[Data excerpts]
%%

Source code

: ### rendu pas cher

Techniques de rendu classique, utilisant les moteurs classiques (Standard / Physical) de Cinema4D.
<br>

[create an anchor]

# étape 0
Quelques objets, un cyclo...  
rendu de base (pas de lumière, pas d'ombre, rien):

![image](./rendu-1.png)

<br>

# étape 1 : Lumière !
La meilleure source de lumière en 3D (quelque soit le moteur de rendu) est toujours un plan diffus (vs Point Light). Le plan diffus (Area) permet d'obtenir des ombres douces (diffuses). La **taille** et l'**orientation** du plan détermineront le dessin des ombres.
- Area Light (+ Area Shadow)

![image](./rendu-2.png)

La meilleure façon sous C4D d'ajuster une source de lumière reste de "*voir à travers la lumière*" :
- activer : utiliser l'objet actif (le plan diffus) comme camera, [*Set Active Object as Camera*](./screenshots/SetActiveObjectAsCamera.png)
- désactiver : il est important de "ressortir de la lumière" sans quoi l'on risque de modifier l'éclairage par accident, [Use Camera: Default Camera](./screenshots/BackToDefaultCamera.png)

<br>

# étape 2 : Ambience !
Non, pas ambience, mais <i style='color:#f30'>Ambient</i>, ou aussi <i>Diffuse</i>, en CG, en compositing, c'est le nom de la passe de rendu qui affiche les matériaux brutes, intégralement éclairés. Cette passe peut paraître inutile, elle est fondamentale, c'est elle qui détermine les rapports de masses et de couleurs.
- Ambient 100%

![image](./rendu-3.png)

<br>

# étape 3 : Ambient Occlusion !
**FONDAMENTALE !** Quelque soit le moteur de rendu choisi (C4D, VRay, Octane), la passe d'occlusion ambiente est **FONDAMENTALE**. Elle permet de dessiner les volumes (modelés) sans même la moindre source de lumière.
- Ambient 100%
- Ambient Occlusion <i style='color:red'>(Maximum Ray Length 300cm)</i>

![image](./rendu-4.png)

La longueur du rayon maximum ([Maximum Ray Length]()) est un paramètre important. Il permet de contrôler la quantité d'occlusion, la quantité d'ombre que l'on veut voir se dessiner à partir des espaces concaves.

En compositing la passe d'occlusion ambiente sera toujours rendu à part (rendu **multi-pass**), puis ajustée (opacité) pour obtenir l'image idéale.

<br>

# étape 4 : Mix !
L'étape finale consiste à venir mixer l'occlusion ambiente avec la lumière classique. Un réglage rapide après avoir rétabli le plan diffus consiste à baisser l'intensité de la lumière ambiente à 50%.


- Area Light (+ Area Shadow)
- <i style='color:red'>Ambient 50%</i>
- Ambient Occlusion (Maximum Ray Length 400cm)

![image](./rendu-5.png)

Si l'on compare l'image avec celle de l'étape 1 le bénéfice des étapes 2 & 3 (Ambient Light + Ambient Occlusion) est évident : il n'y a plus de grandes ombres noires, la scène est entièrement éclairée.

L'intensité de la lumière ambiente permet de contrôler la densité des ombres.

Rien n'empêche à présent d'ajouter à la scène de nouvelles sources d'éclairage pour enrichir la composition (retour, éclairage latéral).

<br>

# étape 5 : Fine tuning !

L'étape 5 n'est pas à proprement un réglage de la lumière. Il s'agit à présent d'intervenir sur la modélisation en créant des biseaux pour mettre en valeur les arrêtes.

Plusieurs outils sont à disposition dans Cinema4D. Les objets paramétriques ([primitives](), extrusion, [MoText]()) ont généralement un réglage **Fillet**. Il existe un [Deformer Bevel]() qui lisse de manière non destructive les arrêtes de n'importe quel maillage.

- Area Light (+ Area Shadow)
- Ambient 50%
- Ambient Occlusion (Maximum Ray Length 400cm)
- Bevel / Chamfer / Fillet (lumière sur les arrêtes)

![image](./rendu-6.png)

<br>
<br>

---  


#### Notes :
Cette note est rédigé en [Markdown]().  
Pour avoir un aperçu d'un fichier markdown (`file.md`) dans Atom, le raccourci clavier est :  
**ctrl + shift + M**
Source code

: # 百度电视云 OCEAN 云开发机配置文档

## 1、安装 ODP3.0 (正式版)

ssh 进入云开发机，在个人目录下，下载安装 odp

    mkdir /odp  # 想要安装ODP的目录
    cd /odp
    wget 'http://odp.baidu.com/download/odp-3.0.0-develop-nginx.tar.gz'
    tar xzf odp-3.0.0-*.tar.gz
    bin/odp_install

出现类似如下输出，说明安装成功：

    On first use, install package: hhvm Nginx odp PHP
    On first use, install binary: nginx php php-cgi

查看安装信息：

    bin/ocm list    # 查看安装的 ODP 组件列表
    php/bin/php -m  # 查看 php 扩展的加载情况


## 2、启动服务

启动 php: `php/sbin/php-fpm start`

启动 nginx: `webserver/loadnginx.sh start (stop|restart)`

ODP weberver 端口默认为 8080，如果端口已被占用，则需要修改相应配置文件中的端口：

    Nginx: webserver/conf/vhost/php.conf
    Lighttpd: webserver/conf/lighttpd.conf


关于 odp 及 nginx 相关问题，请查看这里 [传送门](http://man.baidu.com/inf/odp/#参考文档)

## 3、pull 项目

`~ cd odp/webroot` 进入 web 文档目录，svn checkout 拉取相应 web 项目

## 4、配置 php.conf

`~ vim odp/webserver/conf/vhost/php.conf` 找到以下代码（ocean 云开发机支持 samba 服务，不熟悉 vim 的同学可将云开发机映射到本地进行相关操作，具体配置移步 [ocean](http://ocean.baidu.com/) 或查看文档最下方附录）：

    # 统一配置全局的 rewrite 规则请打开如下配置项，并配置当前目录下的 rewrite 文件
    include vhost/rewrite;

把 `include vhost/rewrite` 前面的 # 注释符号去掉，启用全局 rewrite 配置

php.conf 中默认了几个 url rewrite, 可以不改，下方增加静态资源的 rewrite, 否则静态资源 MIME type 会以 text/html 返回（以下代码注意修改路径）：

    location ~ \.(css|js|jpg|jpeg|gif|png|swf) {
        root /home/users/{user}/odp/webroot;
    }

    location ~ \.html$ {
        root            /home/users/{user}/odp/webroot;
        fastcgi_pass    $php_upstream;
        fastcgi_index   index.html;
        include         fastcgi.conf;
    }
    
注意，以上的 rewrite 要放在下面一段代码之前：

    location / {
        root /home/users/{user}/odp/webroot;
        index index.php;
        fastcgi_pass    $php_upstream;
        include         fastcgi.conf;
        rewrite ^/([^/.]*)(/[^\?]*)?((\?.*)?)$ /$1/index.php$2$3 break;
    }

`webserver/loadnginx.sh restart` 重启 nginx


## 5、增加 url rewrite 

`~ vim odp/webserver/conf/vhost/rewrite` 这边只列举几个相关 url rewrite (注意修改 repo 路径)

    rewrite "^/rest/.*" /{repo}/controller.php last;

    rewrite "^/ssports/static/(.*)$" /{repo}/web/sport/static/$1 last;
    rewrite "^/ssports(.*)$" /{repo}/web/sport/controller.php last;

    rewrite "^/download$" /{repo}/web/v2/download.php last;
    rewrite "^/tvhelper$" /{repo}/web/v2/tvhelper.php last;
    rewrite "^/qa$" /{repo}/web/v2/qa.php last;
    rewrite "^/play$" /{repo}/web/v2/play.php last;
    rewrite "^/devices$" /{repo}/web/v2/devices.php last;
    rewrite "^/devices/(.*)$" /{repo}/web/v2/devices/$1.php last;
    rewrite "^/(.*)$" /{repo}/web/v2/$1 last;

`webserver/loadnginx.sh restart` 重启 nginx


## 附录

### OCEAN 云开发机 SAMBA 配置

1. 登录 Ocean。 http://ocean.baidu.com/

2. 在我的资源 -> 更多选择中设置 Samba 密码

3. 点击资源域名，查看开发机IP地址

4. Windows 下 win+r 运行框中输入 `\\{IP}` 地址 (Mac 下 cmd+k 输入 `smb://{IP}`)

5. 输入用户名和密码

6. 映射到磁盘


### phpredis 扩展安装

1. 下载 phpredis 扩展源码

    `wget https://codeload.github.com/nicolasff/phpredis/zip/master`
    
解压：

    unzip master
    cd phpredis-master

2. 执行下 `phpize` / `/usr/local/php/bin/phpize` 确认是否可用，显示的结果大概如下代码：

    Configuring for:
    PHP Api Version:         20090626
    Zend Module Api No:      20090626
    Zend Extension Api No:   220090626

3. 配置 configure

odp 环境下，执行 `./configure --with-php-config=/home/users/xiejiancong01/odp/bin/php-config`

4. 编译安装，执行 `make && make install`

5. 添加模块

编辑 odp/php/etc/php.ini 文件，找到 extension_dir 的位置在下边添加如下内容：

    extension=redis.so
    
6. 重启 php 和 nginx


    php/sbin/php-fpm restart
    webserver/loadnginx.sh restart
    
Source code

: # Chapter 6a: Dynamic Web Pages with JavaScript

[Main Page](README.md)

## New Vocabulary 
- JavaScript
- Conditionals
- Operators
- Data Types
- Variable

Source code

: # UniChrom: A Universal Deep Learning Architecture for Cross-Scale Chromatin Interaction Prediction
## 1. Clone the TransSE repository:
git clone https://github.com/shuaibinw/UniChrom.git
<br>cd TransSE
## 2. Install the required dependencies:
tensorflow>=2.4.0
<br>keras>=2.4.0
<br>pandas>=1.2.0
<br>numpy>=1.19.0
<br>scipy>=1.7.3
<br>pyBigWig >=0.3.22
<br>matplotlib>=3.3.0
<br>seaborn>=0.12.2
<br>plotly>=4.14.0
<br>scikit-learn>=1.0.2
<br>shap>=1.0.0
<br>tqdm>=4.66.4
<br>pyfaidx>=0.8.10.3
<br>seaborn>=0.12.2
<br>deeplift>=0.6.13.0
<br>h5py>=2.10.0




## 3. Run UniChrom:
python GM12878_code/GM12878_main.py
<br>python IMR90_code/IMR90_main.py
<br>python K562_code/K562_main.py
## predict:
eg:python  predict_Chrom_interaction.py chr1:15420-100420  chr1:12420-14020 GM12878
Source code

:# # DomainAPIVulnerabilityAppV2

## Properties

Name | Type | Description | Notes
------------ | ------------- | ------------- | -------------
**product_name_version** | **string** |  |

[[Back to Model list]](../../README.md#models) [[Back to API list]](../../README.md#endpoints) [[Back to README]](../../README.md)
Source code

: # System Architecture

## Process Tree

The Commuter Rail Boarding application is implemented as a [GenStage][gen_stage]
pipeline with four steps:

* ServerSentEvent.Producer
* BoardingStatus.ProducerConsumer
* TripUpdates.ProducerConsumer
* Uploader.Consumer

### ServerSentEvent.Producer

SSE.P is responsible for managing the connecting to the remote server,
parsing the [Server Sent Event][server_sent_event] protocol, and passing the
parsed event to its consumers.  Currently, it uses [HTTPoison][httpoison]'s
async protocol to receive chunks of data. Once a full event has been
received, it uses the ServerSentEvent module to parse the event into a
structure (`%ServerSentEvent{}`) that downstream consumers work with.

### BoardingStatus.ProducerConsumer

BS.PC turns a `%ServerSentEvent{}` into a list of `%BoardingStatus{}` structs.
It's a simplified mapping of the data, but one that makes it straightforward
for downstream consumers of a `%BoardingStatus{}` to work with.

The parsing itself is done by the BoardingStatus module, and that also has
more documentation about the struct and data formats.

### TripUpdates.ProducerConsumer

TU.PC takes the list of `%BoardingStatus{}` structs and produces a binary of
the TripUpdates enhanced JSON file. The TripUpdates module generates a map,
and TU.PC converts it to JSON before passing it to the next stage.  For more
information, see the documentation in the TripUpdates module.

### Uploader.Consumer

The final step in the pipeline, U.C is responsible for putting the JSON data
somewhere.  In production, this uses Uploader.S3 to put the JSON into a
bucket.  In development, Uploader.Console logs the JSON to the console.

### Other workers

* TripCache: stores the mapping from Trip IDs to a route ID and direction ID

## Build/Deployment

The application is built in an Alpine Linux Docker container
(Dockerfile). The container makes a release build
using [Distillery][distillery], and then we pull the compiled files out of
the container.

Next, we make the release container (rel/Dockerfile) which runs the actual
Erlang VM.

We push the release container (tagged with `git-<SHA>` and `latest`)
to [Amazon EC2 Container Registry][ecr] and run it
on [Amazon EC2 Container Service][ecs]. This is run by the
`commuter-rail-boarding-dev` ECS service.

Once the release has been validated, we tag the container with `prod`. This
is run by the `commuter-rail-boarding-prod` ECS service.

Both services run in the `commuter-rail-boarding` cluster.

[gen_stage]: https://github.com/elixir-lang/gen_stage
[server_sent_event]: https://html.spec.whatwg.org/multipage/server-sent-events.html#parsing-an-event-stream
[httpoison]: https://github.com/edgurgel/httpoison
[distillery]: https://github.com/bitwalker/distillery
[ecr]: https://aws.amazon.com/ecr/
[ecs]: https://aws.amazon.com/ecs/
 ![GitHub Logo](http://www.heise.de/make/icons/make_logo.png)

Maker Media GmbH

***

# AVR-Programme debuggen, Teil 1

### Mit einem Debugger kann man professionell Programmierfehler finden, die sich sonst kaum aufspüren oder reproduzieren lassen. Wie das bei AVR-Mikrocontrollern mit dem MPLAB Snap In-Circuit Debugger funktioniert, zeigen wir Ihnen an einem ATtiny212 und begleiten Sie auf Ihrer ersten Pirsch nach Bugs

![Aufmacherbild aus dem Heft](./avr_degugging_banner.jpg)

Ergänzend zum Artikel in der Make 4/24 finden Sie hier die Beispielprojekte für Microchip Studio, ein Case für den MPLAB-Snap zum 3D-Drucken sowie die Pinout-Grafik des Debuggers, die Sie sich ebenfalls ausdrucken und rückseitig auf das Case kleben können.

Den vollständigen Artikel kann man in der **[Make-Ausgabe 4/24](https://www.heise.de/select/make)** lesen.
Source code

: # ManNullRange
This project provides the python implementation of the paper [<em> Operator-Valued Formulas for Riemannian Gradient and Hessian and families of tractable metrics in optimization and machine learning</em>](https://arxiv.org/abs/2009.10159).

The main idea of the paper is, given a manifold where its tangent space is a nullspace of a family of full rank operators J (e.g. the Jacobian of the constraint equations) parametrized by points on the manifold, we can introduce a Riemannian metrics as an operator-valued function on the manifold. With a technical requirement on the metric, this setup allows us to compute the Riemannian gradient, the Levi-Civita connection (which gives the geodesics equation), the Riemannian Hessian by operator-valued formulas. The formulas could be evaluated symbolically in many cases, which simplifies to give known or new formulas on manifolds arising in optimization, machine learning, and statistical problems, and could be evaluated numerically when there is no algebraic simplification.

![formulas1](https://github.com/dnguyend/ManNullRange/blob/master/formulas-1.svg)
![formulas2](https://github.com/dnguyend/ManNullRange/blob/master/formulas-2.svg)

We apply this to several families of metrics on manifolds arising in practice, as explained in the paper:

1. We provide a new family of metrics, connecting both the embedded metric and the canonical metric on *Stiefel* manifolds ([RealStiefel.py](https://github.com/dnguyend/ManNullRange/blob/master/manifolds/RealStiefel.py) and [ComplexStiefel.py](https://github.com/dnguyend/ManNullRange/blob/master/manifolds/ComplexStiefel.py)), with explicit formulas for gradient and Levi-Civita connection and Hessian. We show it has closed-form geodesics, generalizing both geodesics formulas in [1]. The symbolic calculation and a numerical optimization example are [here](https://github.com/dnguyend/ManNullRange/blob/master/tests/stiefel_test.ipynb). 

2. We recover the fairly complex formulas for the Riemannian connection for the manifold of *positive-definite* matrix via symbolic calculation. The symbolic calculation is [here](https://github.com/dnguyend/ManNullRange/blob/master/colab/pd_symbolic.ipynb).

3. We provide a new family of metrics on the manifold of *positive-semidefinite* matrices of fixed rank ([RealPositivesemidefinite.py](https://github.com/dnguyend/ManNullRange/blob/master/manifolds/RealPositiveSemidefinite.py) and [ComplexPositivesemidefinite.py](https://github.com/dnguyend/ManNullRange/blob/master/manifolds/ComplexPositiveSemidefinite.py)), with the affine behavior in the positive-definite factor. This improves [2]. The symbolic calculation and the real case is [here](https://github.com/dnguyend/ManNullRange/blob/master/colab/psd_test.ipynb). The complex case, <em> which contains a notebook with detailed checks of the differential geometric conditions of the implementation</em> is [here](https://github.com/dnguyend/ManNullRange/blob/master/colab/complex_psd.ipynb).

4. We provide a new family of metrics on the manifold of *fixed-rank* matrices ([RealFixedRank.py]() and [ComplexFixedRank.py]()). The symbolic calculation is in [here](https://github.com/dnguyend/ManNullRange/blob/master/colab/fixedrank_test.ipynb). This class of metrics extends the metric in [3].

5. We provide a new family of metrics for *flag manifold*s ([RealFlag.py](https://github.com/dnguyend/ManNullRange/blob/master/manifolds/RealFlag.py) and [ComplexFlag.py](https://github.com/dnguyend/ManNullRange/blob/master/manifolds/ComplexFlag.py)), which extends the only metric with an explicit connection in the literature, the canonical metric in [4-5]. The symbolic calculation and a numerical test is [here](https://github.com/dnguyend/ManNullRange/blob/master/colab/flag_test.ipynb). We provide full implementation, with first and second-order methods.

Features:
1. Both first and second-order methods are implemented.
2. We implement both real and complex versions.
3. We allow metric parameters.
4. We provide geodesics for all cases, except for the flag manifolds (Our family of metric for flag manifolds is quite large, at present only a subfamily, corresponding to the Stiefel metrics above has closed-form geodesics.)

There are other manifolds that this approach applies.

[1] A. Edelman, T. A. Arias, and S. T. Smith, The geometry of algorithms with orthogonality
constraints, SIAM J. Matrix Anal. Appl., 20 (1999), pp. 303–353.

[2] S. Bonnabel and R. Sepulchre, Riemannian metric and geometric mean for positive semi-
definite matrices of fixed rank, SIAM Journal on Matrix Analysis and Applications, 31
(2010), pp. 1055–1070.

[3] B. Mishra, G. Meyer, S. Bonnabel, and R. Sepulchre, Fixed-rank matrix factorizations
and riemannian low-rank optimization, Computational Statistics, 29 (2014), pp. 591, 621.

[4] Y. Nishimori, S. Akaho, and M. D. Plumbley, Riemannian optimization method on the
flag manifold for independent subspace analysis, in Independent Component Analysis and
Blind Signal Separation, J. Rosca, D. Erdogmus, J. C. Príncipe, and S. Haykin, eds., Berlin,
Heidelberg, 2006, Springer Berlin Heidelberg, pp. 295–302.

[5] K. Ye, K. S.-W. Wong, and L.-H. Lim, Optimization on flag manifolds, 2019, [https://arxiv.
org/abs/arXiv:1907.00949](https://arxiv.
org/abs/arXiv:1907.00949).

%%

## [What is expected]
Search the data above for the word "httpoison" and say how many lines contain it, giving only that number.

## [Answer box]
2